I was never a consumer of K-pop. My fondest memory was the hit song “One and a half” (일과 이분의 일) by Two Two, and then it faded from my life. In my teens, the bombastic style of idol K-pop emerged (much to my chagrin). Studying popular imagery and mass culture in my own practice, it was inevitable I would cross paths with the maximalist pastiche again. But I became interested in BTS and its cultural movement for a different reason.
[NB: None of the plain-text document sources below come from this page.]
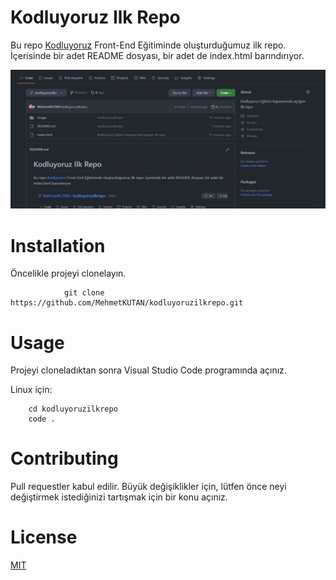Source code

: # Kodluyoruz Ilk Repo
Bu repo [Kodluyoruz](https://www.kodluyoruz.org/) Front-End Eğitiminde oluşturduğumuz ilk repo. İçerisinde bir adet README dosyası, bir adet de index.html barındırıyor.

![](/image/1.jpg)

# Installation
Öncelikle projeyi clonelayın.

                git clone https://github.com/MehmetKUTAN/kodluyoruzilkrepo.git


# Usage
Projeyi cloneladıktan sonra Visual Studio Code programında açınız.

Linux için:

        cd kodluyoruzilkrepo
        code .

# Contributing
Pull requestler kabul edilir. Büyük değişiklikler için, lütfen önce neyi değiştirmek istediğinizi tartışmak için bir konu açınız.

# License
[MIT](https://choosealicense.com/licenses/mit/)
The critics of (idol) K-pop lump BTS with the industry, which they were a part of, but nowhere near an exemplification of. The cynical attitude of K-pop critics can’t be helped, but the acerbic language and dismissiveness can. It’s problematic because it uses authoritative and ethnocentric strategies of persuasion that hold fastidiously to modernism. This, coupled with the fact that critics fail to address the valuation of audience means that they :
1. Don’t consider the reception/ audience to be a valuable part of the cultural equation.
2. Ignore the transnational shift in cultural consumption.
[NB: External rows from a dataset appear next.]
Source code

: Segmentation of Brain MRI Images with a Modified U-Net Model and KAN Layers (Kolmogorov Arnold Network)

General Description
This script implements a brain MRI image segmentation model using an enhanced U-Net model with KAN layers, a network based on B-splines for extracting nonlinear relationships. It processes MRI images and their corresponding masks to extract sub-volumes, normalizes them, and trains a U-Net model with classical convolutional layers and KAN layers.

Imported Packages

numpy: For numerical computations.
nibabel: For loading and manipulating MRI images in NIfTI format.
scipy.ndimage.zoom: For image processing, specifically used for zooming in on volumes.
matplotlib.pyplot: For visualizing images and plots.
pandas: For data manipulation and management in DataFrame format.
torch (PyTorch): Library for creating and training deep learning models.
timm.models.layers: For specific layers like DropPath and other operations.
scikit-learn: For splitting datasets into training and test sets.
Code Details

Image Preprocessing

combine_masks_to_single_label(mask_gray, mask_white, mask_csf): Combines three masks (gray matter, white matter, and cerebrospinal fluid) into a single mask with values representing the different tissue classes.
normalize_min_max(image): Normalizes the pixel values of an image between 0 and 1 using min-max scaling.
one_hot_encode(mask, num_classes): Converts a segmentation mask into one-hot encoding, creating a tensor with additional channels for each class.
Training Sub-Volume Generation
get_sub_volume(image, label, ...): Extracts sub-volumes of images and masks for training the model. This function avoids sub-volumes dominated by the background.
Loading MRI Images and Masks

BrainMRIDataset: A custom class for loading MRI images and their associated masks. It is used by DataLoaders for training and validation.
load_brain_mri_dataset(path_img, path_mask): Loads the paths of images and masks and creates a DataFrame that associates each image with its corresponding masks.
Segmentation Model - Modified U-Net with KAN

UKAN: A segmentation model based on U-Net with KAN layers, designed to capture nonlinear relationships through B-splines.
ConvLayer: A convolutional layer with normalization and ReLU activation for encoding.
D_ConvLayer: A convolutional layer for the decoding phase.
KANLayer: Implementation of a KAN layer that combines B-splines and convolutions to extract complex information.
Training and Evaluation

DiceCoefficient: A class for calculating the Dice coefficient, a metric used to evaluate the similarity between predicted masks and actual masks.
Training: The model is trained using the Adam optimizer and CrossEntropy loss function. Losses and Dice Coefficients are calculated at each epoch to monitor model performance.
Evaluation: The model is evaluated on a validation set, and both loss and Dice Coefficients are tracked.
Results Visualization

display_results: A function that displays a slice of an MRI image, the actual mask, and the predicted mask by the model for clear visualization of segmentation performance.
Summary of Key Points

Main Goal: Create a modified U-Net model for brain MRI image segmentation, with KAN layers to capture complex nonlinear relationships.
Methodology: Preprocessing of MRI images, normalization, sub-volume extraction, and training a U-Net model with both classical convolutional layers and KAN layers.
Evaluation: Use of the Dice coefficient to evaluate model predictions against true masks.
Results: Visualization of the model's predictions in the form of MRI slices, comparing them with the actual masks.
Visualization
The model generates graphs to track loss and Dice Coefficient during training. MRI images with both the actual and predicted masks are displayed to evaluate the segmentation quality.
3. Are clinging to a modernist position that has been challenged since new media, technologies, and language decentralized in the 2000s (but especially in the last 5–10 years).
4. historically legitimize their position by distinguishing between low and high brow culture
One weekend I was reading a rather informative account of K-pop from a socio-political perspective. A few weeks later I was surprised to find an online article from the same writer, about the same subject, using a much different language and polemic tone. It was interesting that the shift from book to internet platform lent itself to a change in rhetoric, a personalizing of the subject. (Maybe online discourse is necessarily hyperbolic and polemic.)
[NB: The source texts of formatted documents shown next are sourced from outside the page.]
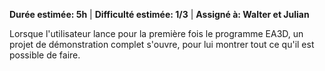 **Durée estimée: 5h** | **Difficulté estimée: 1/3** | **Assigné à: Walter et Julian**

Lorsque l'utilisateur lance pour la première fois le programme EA3D, un projet de démonstration complet s'ouvre, pour lui montrer tout ce qu'il est possible de faire.
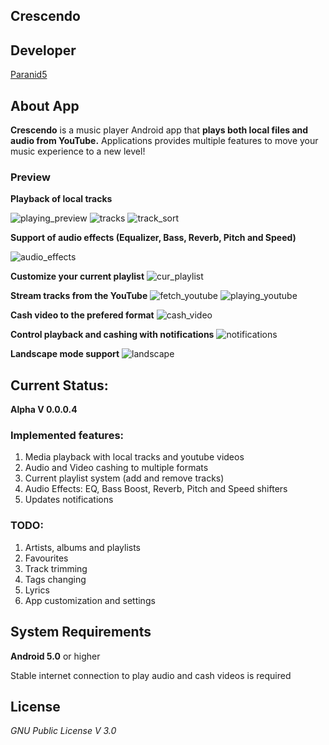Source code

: **Crescendo**
-----------------

## **Developer**
[Paranid5](https://github.com/dinaraparanid)

## **About App**
**Crescendo** is a music player Android app that
**plays both local files and audio from YouTube.**
Applications provides multiple features to move
your music experience to a new level!

### **Preview**

**Playback of local tracks**

![playing_preview](https://i.ibb.co/JkdSjn2/playing-track.jpg)
![tracks](https://i.ibb.co/KhGH5qt/tracks.jpg)
![track_sort](https://i.ibb.co/PwMtJqm/track-sort.jpg)

**Support of audio effects (Equalizer, Bass, Reverb, Pitch and Speed)**

![audio_effects](https://i.ibb.co/TRN3zF5/audio-effects.jpg)

**Customize your current playlist**
![cur_playlist](https://i.ibb.co/cQyxngv/current-playlist.jpg)

**Stream tracks from the YouTube**
![fetch_youtube](https://i.ibb.co/vL6GqhD/fetch-youtube.jpg)
![playing_youtube](https://i.ibb.co/bBFTvP5/playing-youtube.jpg)

**Cash video to the prefered format**
![cash_video](https://i.ibb.co/jk1PB6m/cash-youtube.jpg)

**Control playback and cashing with notifications**
![notifications](https://i.ibb.co/zfkTCTn/notifications.jpg)

**Landscape mode support**
![landscape](https://i.ibb.co/r4xyJq9/landscape.jpg)

## **Current Status:**
**Alpha V 0.0.0.4**

### **Implemented features:**
1. Media playback with local tracks and youtube videos
2. Audio and Video cashing to multiple formats
3. Current playlist system (add and remove tracks)
4. Audio Effects: EQ, Bass Boost, Reverb, Pitch and Speed shifters
5. Updates notifications

### **TODO:**
1. Artists, albums and playlists
2. Favourites
3. Track trimming
4. Tags changing
5. Lyrics
6. App customization and settings

## **System Requirements**
**Android 5.0** or higher

Stable internet connection to play audio and cash videos is required

## **License**
*GNU Public License V 3.0*
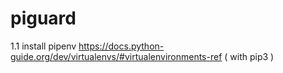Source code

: # piguard

1.1 install pipenv
 https://docs.python-guide.org/dev/virtualenvs/#virtualenvironments-ref ( with pip3 )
It made me consider how vehement many critics of K-pop are, in diminishing the significance of its reception, and in amplifying the political. They are flippant, disparaging, contemptuous, disdainful, malicious (you get the picture). In the process, they stream roll an entire industry of cultural workers just to… make a point? I always forget, as if once understood it can recede into the background, that discourse is a living organism. Writers of all varieties feed it.
Initially I was intrigued by K-pop fan edits and frame stills, many of which are quite compelling. I learned how participatory the culture was, its heightened level of cultural analysis. It’s an interesting phenomena to see how the consumer is taking on some of the role done traditionally by the artist. Yet the site of reception / audience is all but ignored by critics, and I really wonder why this is.